This state-owned company has roots that stretch back to 1875, and for most of its life it was primarily focused on military production of all kinds. In 1979 Jialing became China's first motorcycle manufacturer. It has enjoyed technical cooperation with Honda since 1981, and Jialing now has the capacity to produce 2 million bikes and 2 million engines a year. It claims to have produced 18 million motorcycles over its history, amounting to one-sixth of China's bike inventory. Since 1992, Jialing has had marketing representation on our shores through Jialing Motorcycle America Corp, although I can't say I've ever seen one on the road.

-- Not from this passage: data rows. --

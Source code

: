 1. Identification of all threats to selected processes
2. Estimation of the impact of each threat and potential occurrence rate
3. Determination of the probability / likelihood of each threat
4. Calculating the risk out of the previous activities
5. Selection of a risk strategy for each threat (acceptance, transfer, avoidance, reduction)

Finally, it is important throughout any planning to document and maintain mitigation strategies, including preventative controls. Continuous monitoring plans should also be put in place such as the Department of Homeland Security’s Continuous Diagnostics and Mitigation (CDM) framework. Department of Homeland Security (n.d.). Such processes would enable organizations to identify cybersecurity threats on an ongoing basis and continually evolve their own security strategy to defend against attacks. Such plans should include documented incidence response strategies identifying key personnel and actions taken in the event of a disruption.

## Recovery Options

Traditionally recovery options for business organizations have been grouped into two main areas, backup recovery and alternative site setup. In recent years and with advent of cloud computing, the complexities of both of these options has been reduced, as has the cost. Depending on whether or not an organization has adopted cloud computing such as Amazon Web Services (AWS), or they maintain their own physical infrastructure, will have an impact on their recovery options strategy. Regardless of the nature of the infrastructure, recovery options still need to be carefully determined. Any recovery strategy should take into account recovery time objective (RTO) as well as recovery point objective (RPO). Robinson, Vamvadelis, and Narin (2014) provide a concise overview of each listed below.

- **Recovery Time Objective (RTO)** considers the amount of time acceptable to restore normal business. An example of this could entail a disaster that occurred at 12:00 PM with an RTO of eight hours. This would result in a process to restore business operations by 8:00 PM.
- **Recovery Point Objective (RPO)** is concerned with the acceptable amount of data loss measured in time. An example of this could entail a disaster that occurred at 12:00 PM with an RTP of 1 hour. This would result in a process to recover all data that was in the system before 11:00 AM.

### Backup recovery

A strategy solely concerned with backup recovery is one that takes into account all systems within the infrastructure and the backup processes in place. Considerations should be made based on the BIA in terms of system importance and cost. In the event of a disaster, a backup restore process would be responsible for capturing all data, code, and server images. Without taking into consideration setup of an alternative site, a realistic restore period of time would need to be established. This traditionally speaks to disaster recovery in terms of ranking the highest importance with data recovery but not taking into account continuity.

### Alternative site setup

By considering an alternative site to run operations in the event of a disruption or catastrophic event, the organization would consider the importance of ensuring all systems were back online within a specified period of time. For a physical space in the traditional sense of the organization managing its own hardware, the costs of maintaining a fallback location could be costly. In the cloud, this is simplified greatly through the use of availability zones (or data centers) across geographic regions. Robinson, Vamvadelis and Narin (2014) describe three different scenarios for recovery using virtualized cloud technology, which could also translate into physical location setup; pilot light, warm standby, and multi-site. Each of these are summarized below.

Jialing offers a broad array of scooters, as well as a variety of motorcycles. Like its Chinese counterparts, Jialing's bikes cover the small-displacement dual-sport , cruiser and standard genres, but it stands apart with its JH600, an adventure-styled trailie. As the name implies, it uses a single-cylinder 600cc engine – likely the most power engine designed and produced in China. Not only is the motor relatively huge, it also uses up-to-date technology like liquid-cooling, a 4-valve cylinder head and an overhead camshaft. The Thumper is said to produce 40.2 horsepower.

Jialing's other high-end, relatively speaking, motorcycles include standards powered, at best, by a liquid-cooled 197cc OHV Single with 14.8 horsepower. Cruisers are available with an air-cooled 234cc OHC parallel-Twin outputting 16.8 horsepower.

The JH600 uses a liquid-cooled, SOHC, 4-valve Single that is claimed to produce 40.2 horsepower. This is likely the most powerful engine designed and built in China.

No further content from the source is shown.